TLS and its predecessor, SSL are cryptographic protocols to provide communication security (confidentiality and integrity in some cases and non-repudiation in other cases) over a network.
In one-way TLS, or regular TLS, the X.509 server certificate is created by a CA that the client can trust when wants to connect. Public Key Infrastructure (PKI) is responsible for trust management and distribution of the certificate(s). Certificate Authorities (CAs) play a very important role in PKI. An X.509 certificate is nothing but some information about the server and the public key of the server that is digitally signed by a CA.
A server can be configured to allow connections from any client (like in one-way TLS) or it can be configured to ask any clients that attempt to connect to it to get authenticated. So, for a client to authenticate, it involves a client certificate. In two-way TLS authentication, aka TLS with client certificate authentication, client certificate is also involved in addition to the server certificate for hardening the authentication process. Just like a server certificate, a client certificate contains basic information about the client’s identity, its public key and the digital signature of a CA on this certificate verifies that this information is authentic. The client certificate should be signed by a CA that the server trusts and it is obvious that both X.509 certificates should exist prior to the connection!

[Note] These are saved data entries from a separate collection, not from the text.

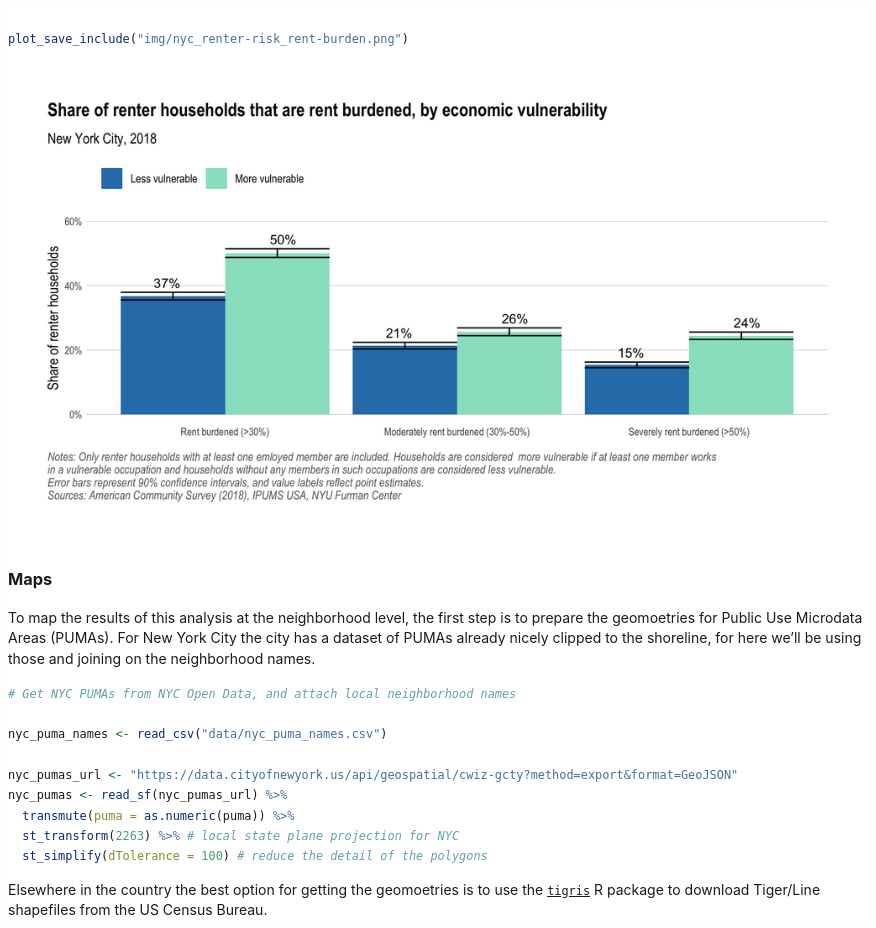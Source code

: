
 ``` r

plot_save_include("img/nyc_renter-risk_rent-burden.png")
```

![](img/nyc_renter-risk_rent-burden.png)

### Maps

To map the results of this analysis at the neighborhood level, the first
step is to prepare the geomoetries for Public Use Microdata Areas
(PUMAs). For New York City the city has a dataset of PUMAs already
nicely clipped to the shoreline, for here we’ll be using those and
joining on the neighborhood names.

``` r
# Get NYC PUMAs from NYC Open Data, and attach local neighborhood names

nyc_puma_names <- read_csv("data/nyc_puma_names.csv")

nyc_pumas_url <- "https://data.cityofnewyork.us/api/geospatial/cwiz-gcty?method=export&format=GeoJSON"
nyc_pumas <- read_sf(nyc_pumas_url) %>% 
  transmute(puma = as.numeric(puma)) %>% 
  st_transform(2263) %>% # local state plane projection for NYC
  st_simplify(dTolerance = 100) # reduce the detail of the polygons
```

Elsewhere in the country the best option for getting the geomoetries is
to use the [`tigris`](https://github.com/walkerke/tigris) R package to
download Tiger/Line shapefiles from the US Census Bureau.

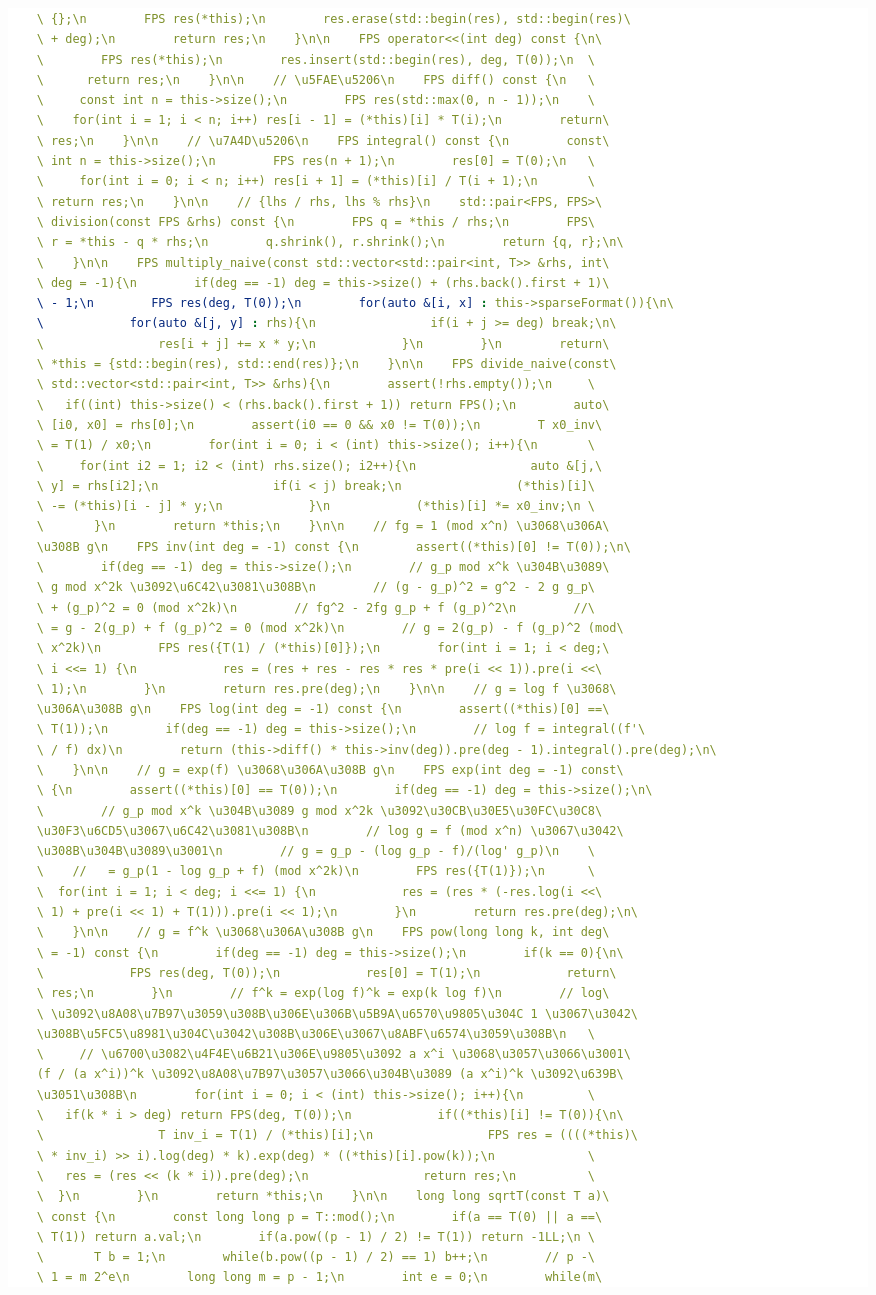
 ```yaml
    \ {};\n        FPS res(*this);\n        res.erase(std::begin(res), std::begin(res)\
    \ + deg);\n        return res;\n    }\n\n    FPS operator<<(int deg) const {\n\
    \        FPS res(*this);\n        res.insert(std::begin(res), deg, T(0));\n  \
    \      return res;\n    }\n\n    // \u5FAE\u5206\n    FPS diff() const {\n   \
    \     const int n = this->size();\n        FPS res(std::max(0, n - 1));\n    \
    \    for(int i = 1; i < n; i++) res[i - 1] = (*this)[i] * T(i);\n        return\
    \ res;\n    }\n\n    // \u7A4D\u5206\n    FPS integral() const {\n        const\
    \ int n = this->size();\n        FPS res(n + 1);\n        res[0] = T(0);\n   \
    \     for(int i = 0; i < n; i++) res[i + 1] = (*this)[i] / T(i + 1);\n       \
    \ return res;\n    }\n\n    // {lhs / rhs, lhs % rhs}\n    std::pair<FPS, FPS>\
    \ division(const FPS &rhs) const {\n        FPS q = *this / rhs;\n        FPS\
    \ r = *this - q * rhs;\n        q.shrink(), r.shrink();\n        return {q, r};\n\
    \    }\n\n    FPS multiply_naive(const std::vector<std::pair<int, T>> &rhs, int\
    \ deg = -1){\n        if(deg == -1) deg = this->size() + (rhs.back().first + 1)\
    \ - 1;\n        FPS res(deg, T(0));\n        for(auto &[i, x] : this->sparseFormat()){\n\
    \            for(auto &[j, y] : rhs){\n                if(i + j >= deg) break;\n\
    \                res[i + j] += x * y;\n            }\n        }\n        return\
    \ *this = {std::begin(res), std::end(res)};\n    }\n\n    FPS divide_naive(const\
    \ std::vector<std::pair<int, T>> &rhs){\n        assert(!rhs.empty());\n     \
    \   if((int) this->size() < (rhs.back().first + 1)) return FPS();\n        auto\
    \ [i0, x0] = rhs[0];\n        assert(i0 == 0 && x0 != T(0));\n        T x0_inv\
    \ = T(1) / x0;\n        for(int i = 0; i < (int) this->size(); i++){\n       \
    \     for(int i2 = 1; i2 < (int) rhs.size(); i2++){\n                auto &[j,\
    \ y] = rhs[i2];\n                if(i < j) break;\n                (*this)[i]\
    \ -= (*this)[i - j] * y;\n            }\n            (*this)[i] *= x0_inv;\n \
    \       }\n        return *this;\n    }\n\n    // fg = 1 (mod x^n) \u3068\u306A\
    \u308B g\n    FPS inv(int deg = -1) const {\n        assert((*this)[0] != T(0));\n\
    \        if(deg == -1) deg = this->size();\n        // g_p mod x^k \u304B\u3089\
    \ g mod x^2k \u3092\u6C42\u3081\u308B\n        // (g - g_p)^2 = g^2 - 2 g g_p\
    \ + (g_p)^2 = 0 (mod x^2k)\n        // fg^2 - 2fg g_p + f (g_p)^2\n        //\
    \ = g - 2(g_p) + f (g_p)^2 = 0 (mod x^2k)\n        // g = 2(g_p) - f (g_p)^2 (mod\
    \ x^2k)\n        FPS res({T(1) / (*this)[0]});\n        for(int i = 1; i < deg;\
    \ i <<= 1) {\n            res = (res + res - res * res * pre(i << 1)).pre(i <<\
    \ 1);\n        }\n        return res.pre(deg);\n    }\n\n    // g = log f \u3068\
    \u306A\u308B g\n    FPS log(int deg = -1) const {\n        assert((*this)[0] ==\
    \ T(1));\n        if(deg == -1) deg = this->size();\n        // log f = integral((f'\
    \ / f) dx)\n        return (this->diff() * this->inv(deg)).pre(deg - 1).integral().pre(deg);\n\
    \    }\n\n    // g = exp(f) \u3068\u306A\u308B g\n    FPS exp(int deg = -1) const\
    \ {\n        assert((*this)[0] == T(0));\n        if(deg == -1) deg = this->size();\n\
    \        // g_p mod x^k \u304B\u3089 g mod x^2k \u3092\u30CB\u30E5\u30FC\u30C8\
    \u30F3\u6CD5\u3067\u6C42\u3081\u308B\n        // log g = f (mod x^n) \u3067\u3042\
    \u308B\u304B\u3089\u3001\n        // g = g_p - (log g_p - f)/(log' g_p)\n    \
    \    //   = g_p(1 - log g_p + f) (mod x^2k)\n        FPS res({T(1)});\n      \
    \  for(int i = 1; i < deg; i <<= 1) {\n            res = (res * (-res.log(i <<\
    \ 1) + pre(i << 1) + T(1))).pre(i << 1);\n        }\n        return res.pre(deg);\n\
    \    }\n\n    // g = f^k \u3068\u306A\u308B g\n    FPS pow(long long k, int deg\
    \ = -1) const {\n        if(deg == -1) deg = this->size();\n        if(k == 0){\n\
    \            FPS res(deg, T(0));\n            res[0] = T(1);\n            return\
    \ res;\n        }\n        // f^k = exp(log f)^k = exp(k log f)\n        // log\
    \ \u3092\u8A08\u7B97\u3059\u308B\u306E\u306B\u5B9A\u6570\u9805\u304C 1 \u3067\u3042\
    \u308B\u5FC5\u8981\u304C\u3042\u308B\u306E\u3067\u8ABF\u6574\u3059\u308B\n   \
    \     // \u6700\u3082\u4F4E\u6B21\u306E\u9805\u3092 a x^i \u3068\u3057\u3066\u3001\
    (f / (a x^i))^k \u3092\u8A08\u7B97\u3057\u3066\u304B\u3089 (a x^i)^k \u3092\u639B\
    \u3051\u308B\n        for(int i = 0; i < (int) this->size(); i++){\n         \
    \   if(k * i > deg) return FPS(deg, T(0));\n            if((*this)[i] != T(0)){\n\
    \                T inv_i = T(1) / (*this)[i];\n                FPS res = ((((*this)\
    \ * inv_i) >> i).log(deg) * k).exp(deg) * ((*this)[i].pow(k));\n             \
    \   res = (res << (k * i)).pre(deg);\n                return res;\n          \
    \  }\n        }\n        return *this;\n    }\n\n    long long sqrtT(const T a)\
    \ const {\n        const long long p = T::mod();\n        if(a == T(0) || a ==\
    \ T(1)) return a.val;\n        if(a.pow((p - 1) / 2) != T(1)) return -1LL;\n \
    \       T b = 1;\n        while(b.pow((p - 1) / 2) == 1) b++;\n        // p -\
    \ 1 = m 2^e\n        long long m = p - 1;\n        int e = 0;\n        while(m\
```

One way TLS is secure enough when you use it with Authentication, something you face when you want to login to Gmail. When you use Gmail web interface, you use one-way TLS via a browser https capability in addition to your password. If you do not use your password, only you can verify that you have been connected to a legitimate server but Gmail server can not verify your identity so we can not say the connection is secure. If Gmail offers a two-way TLS, you can easily connect to it without entering your password and the connection is considered secure.
The main intent to use a two-way TLS connection would be when a server should only accept TLS connections from a limited group of allowed clients. An example can be a scenario where an organization wants to limit TLS connections to a server to only be coming from the organization’s legitimate partners or customers. Definitely IP whitelisting for the clients is not a good security practice because the IP can be spoofed.
To simplify the process of 2way TLS handshake, we can say
- A client sends a request to access to protected information on the server.
2. The server presents its X.509 certificate to the client.
3. The client verifies the server’s certificate by validating the digital signature of server’s public key using CA’s public key.
4. If the last step is successful, the client sends its certificate to the server.
5. The server verifies the client’s certificate using the same approach in step 3.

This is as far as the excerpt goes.